Evitare spaccature sulla questione delle alleanze e salvaguardare sia lo statuto sia lo strumento delle primarie sembra il primo passo. L’obiettivo è quello di chiudere a febbraio-marzo del prossimo anno. Ma sono in molti a pensare che stavolta il redde rationem tra sinistra e riformisti sarà definitivo, ovvero chi perderà il confronto congressuale farà probabilmente le valigie. Per unirsi a Conte o per raggiungere Calenda e Renzi nella nuova tendopoli dei riformisti.
Chissà se il sogno veltroniano si andrà ad infrangere sugli scogli dell’opportunismo. Vedremo, in ogni caso il PD a 15 anni dalla sua nascita si avvia all’ennesimo congresso per scegliere il decimo segretario, senza però ancora avere sciolto i nodi originari. Il confronto è tra la sinistra che strizza l’occhio al M5S di Giuseppe Conte e i dem che guardano con interesse al terzo polo di Carlo Calenda e Matteo Renzi.
Sino a oggi si è puntato tutto sulla costruzione di una casa dei riformisti che vedeva la convivenza tra diverse culture ed esperienze (quella socialista, quella cattolica e quella liberaldemocratica). Una casa che ha mostrato tanti limiti ma che ha cercato di unire e contaminare radici, che ancora oggi hanno difficoltà a integrarsi. Questo il vero problema e il motivo delle diverse correnti.

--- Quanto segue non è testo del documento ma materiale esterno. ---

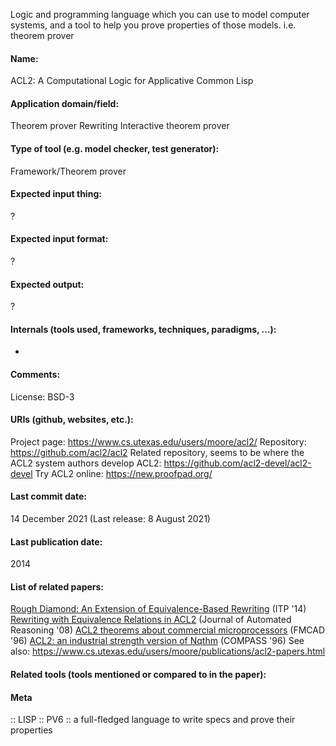Logic and programming language which you can use to model computer systems, and a tool to help you prove properties of those models.
i.e. theorem prover

#### Name:
ACL2: A Computational Logic for Applicative Common Lisp

#### Application domain/field:
Theorem prover
Rewriting
Interactive theorem prover

#### Type of tool (e.g. model checker, test generator):
Framework/Theorem prover

#### Expected input thing:
?

#### Expected input format:
?

#### Expected output:
?

#### Internals (tools used, frameworks, techniques, paradigms, ...):
-

#### Comments:
License: BSD-3 

#### URIs (github, websites, etc.):
Project page: https://www.cs.utexas.edu/users/moore/acl2/
Repository: https://github.com/acl2/acl2
Related repository, seems to be where the ACL2 system authors develop ACL2: https://github.com/acl2-devel/acl2-devel
Try ACL2 online: https://new.proofpad.org/

#### Last commit date:
14 December 2021
(Last release: 8 August 2021)

#### Last publication date:
2014

#### List of related papers:
[Rough Diamond: An Extension of Equivalence-Based Rewriting](https://doi.org/10.1007/978-3-319-08970-6_35) (ITP '14)
[Rewriting with Equivalence Relations in ACL2](https://doi.org/10.1007/s10817-007-9095-9) (Journal of Automated Reasoning '08)
[ACL2 theorems about commercial microprocessors](https://doi.org/10.1007/BFb0031816) (FMCAD '96)
[ACL2: an industrial strength version of Nqthm](https://doi.org/10.1109/CMPASS.1996.507872) (COMPASS '96)
See also: https://www.cs.utexas.edu/users/moore/publications/acl2-papers.html

#### Related tools (tools mentioned or compared to in the paper):

#### Meta
:: LISP
:: PV6           :: a full-fledged language to write specs and prove their properties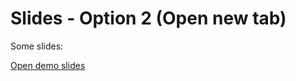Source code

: # Slides - Option 2 (Open new tab)

Some slides:

<a href="index.html" target="_blank" rel="noopener"><span>Open demo slides</span> </a>
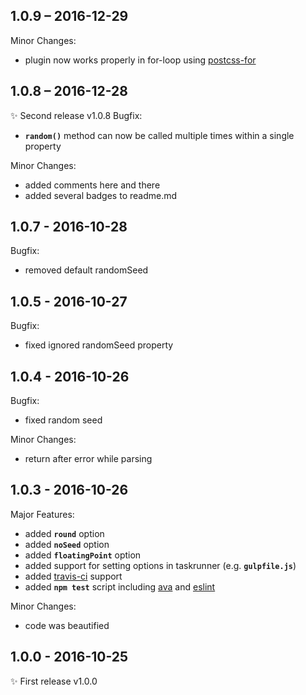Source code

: ## 1.0.9 – 2016-12-29
Minor Changes:
- plugin now works properly in for-loop using [postcss-for](https://github.com/antyakushev/postcss-for)

## 1.0.8 – 2016-12-28
✨ Second release v1.0.8
Bugfix:
- **`random()`** method can now be called multiple times within a single property

Minor Changes:
- added comments here and there
- added several badges to readme.md

## 1.0.7 - 2016-10-28
Bugfix:
- removed default randomSeed

## 1.0.5 - 2016-10-27
Bugfix:
- fixed ignored randomSeed property

## 1.0.4 - 2016-10-26
Bugfix:
- fixed random seed

Minor Changes:
- return after error while parsing

## 1.0.3 - 2016-10-26

Major Features:
- added **`round`** option
- added **`noSeed`** option
- added **`floatingPoint`** option
- added support for setting options in taskrunner (e.g. **`gulpfile.js`**)
- added [travis-ci](https://travis-ci.org/) support
- added **`npm test`** script including [ava](https://github.com/avajs/ava) and [eslint](https://github.com/eslint/eslint)

Minor Changes:
- code was beautified

## 1.0.0 - 2016-10-25

✨ First release v1.0.0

Comunque una parte dei riformisti è da tempo uscita dal partito. A cominciare dall’ex premier e segretario del PD Matteo Renzi e dal suo ex ministro Carlo Calenda. Dall’altra parte c’è chi non si rassegna a consegnare i libri contabili al tribunale fallimentare, per andare a fare i gregari di Conte.
La partita, dunque, è quella di immaginare un partito di sinistra alleato con Conte, per un polo alla Mèlenchon, che ritenga prioritaria la rappresentanza dei ceti più deboli ed emarginati, oppure un partito riformista con vista centro. È chiaro che è una questione di prospettiva, che comunque circa 15 anni addietro è stata la scommessa di Veltroni, cioè creare un partito che fosse entrambe le cose.
Appare anche evidente che forse l’amalgama tra le due anime piddine non è molto riuscita: la battaglia partirà dai congressi provinciali e regionali, ma se non si discuterà della visione e prospettiva che dovrà avere il Partito Democratico a nulla serviranno questi mesi di attesa verso l’assise nazionale. Sarebbe solo prolungare una lenta agonia. Certamente vi saranno più mozioni che permetteranno di ragionare sulla via da intraprendere, però il pericolo incombente che aleggia riguarda il dibattito che potrebbe essere relegato solo sul nominativo da sostenere per la scalata ai vertici. Nulla di più sbagliato, visto l’avvicendarsi dei segretari nazionali sempre immolati sull’altare sacrificale.
Allargare la piattaforma dem, oppure restringerla verso alcuni punti di riferimento tipici della sinistra, è il primo problema da affrontare. In ogni caso non sembra più all’ordine del giorno il “campo largo”, ma solo come affrontare l’opposizione al governo eletto. Si presume, comunque, che si navigherà a vista, con delle occasionali convergenze con Conte e Calenda. Il percorso congressuale aprirà tante porticine sino ad ora rimaste socchiuse. E che si spera possano determinare un confronto che faccia uscire dal proprio orticello spingendo il partito verso un orizzonte più chiaro che incarni la vera trasformazione sociale in corso.